Waiting for Karma to Strike...Or Am I Just Bitter?


In the past twenty years or so, Karma has become a "go to word" and philosophy for many people in our society.  Karma is based from Eastern Religions such as Buddhism, Hinduism, and the Sikh Religions.  The belief of Karma is the cause and effect of our actions.   In short, whatever we do will come back to us in the same form.


What Goes Around...Comes Around

With the age of enlightenment and the Western Society embracing these religions into our culture, we hear more people putting faith in Karma to get even with others.  Growing up in a Christian home, I was raised to believe that "we reap what we sow" and "do unto others as you would want done to you".  The Golden Rule is something we teach our children as a social skill. 

The truth is, we all experience injustice and wrong doings in our life.  We all make wrong choices in how we treat others.  Reality bites, and there is nothing we can do about the actions of another person, however; we do have the full ability to respond and react in a proper manner to what is done to us.  In my circle of friends and society, it is not uncommon to hear or say, "Karma will get them; I believe in Karma; they will get their own".  In fact, in the past four years, I have focused more on this concept for others than for myself. 

When another person inflicts pain on us it is in our nature to lash out and get even.  I have often joked while paraphrasing the scripture from Romans 12:19 and say,
"Vengeance is mine saith the Lord, AND I AM HIS LITTLE HELPER!" 

In my own personal life I have lived under some very grave and unjust circumstances that I had no control over.  Having zero control over a situation is sometimes unbearable.  Being a woman makes it that much harder.  We want to fix everything and make sure everyone is towing the line.  Life doesn't work that way, and sometimes there is nothing we can do about it.  The quick fix answer and focus was to say, "Karma is coming.  Just wait, they are going to experience some huge heartache and I will be happy when they do!"

I have been "waiting" for the mother load to fall and Karma to splat down on people who hurt me, and had no regard for my feelings.  As unfortunate as the pain and anguish has been, I have survived; I have gone on and become stronger than before.  Many good things have been given to me and I have an incredibly happy and loving family.  The sad thing about the past few years, is that I have spent more of it focusing on the pain that was placed on my shoulders instead of counting the blessings in my life. 

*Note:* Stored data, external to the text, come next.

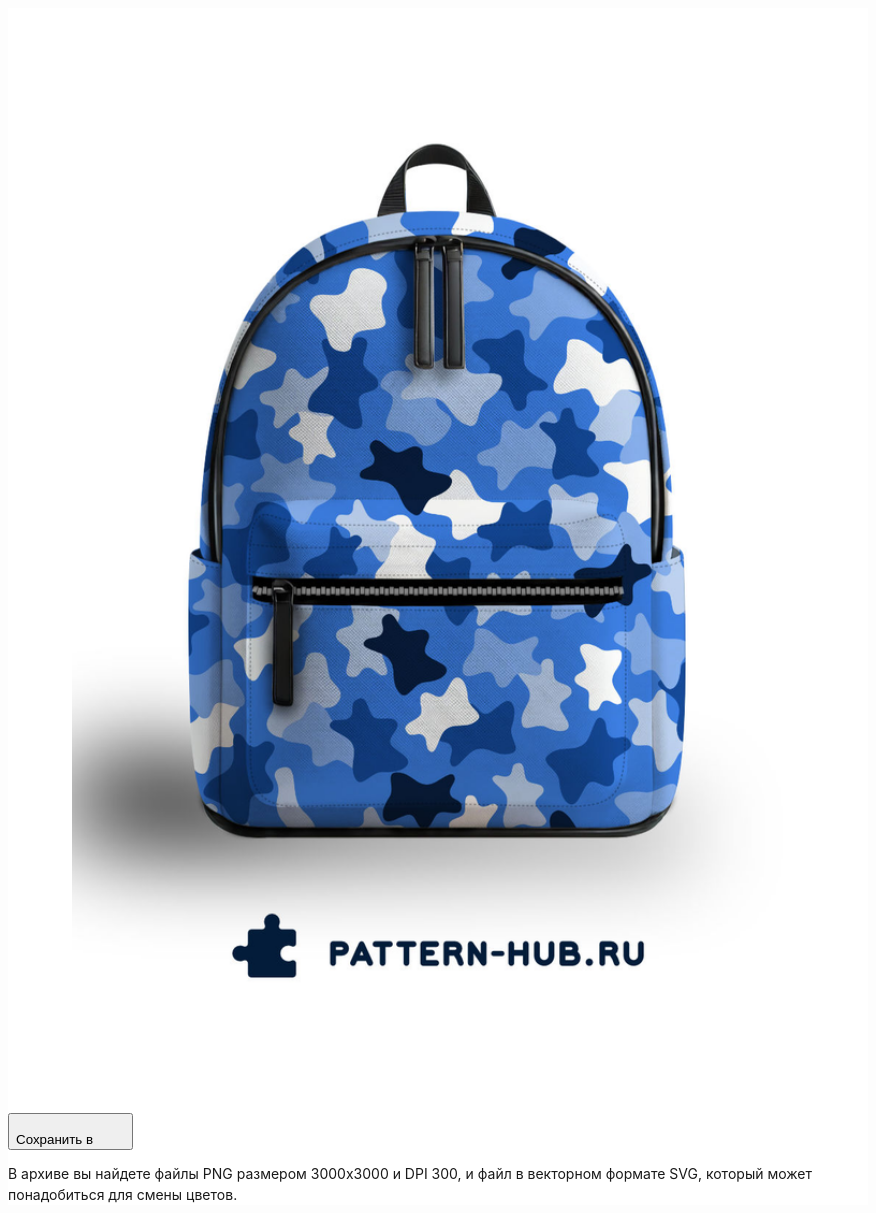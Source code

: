 <div class="image-container">
  <img src="/images/2025/risunok-so-zvezdoobraznymi-formami/4.jpg" width="1000" height="1500" alt="Backpack With Star Shaped Pattern">
  <button class="pin-button" type="button">Сохранить в
    <span>
      <svg class="pin-icon" width="28" height="28" aria-hidden="true">
        <use xlink:href="/img/sprite.svg#pin-ic"></use>
      </svg>
    </span>
  </button>
</div>

<p>В архиве вы найдете файлы PNG размером 3000x3000 и DPI 300, и файл в векторном формате SVG, который может понадобиться для смены цветов.</p>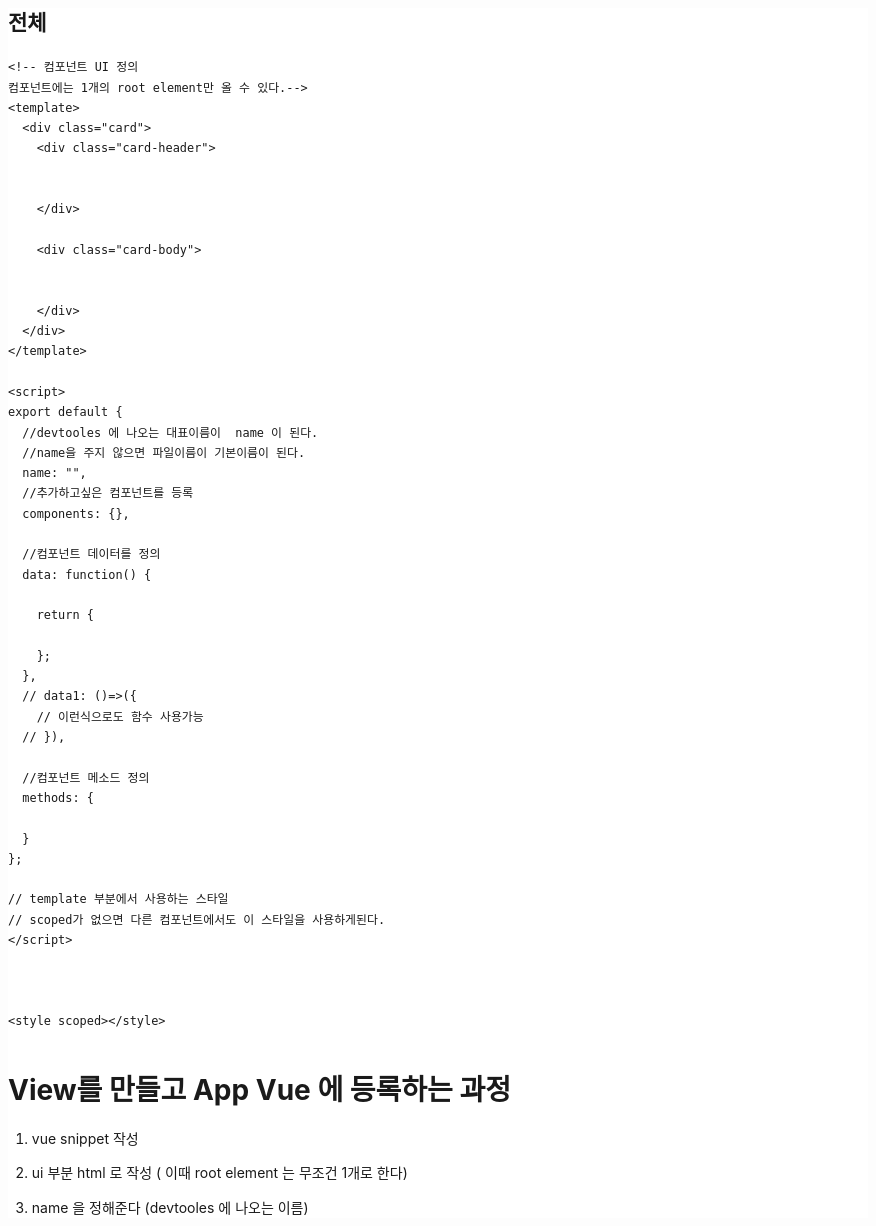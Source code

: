 

## 전체



```vue
<!-- 컴포넌트 UI 정의 
컴포넌트에는 1개의 root element만 올 수 있다.-->
<template>
  <div class="card">
    <div class="card-header">


    </div>

    <div class="card-body">


    </div>
  </div>
</template>

<script>
export default {
  //devtooles 에 나오는 대표이름이  name 이 된다.
  //name을 주지 않으면 파일이름이 기본이름이 된다.
  name: "",
  //추가하고싶은 컴포넌트를 등록
  components: {},

  //컴포넌트 데이터를 정의
  data: function() {

    return {

    };
  },
  // data1: ()=>({
    // 이런식으로도 함수 사용가능
  // }),

  //컴포넌트 메소드 정의
  methods: {

  }
};

// template 부분에서 사용하는 스타일
// scoped가 없으면 다른 컴포넌트에서도 이 스타일을 사용하게된다.
</script>



<style scoped></style>
```



# View를 만들고 App Vue 에 등록하는 과정

1. vue snippet 작성

2. ui 부분 html 로 작성 ( 이때 root element 는 무조건 1개로 한다)

3. name 을 정해준다 (devtooles 에 나오는 이름)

Here is the deal, I will probably never see the "Karma" people experience, and they will probably never share their pain, heartache and or misfortunes with me (which is just fine).  Unless tragic circumstances make life altering changes in their lives, the chances of me knowing they have reaped what they sowed will be slim to none.  If I sit here waiting for them to reap what they sowed I miss out on the amazing things that are happening in my life.  I only cause more suffering for myself and it brings me no satisfaction whatsoever.

This past summer, my family and I relocated to a new home, the change brought a fresh new perspective in life.  That in turn allowed me to think positive.  I began to see that my focus was on what others should be getting instead of enjoying all the blessings I have had all along.  I recognize that although I wanted to forgive, wanted to move forward, I was hung up on watching for pain to hit like a scud missile and destroy those who caused my world to change.  In a sense, I harboured bitterness, I didn't need.  I was missing out on many wonderful moments waiting for Karma to enter the picture. 
I have purposed to change my thinking, stop trying to "help" God and get even.  I will let God carry out his plan for me.  I will continue doing unto others just as I would want done to me; and to stop watching for the Karma Ship to land.   
 I love the freedom my heart now feels.  How each morning is a new day with new possibilities.  Each day brings more blessings and amazing opportunities.  So do you still want to sit around and wait for the "ship" to land or do you want to live your life and enjoy all that you have?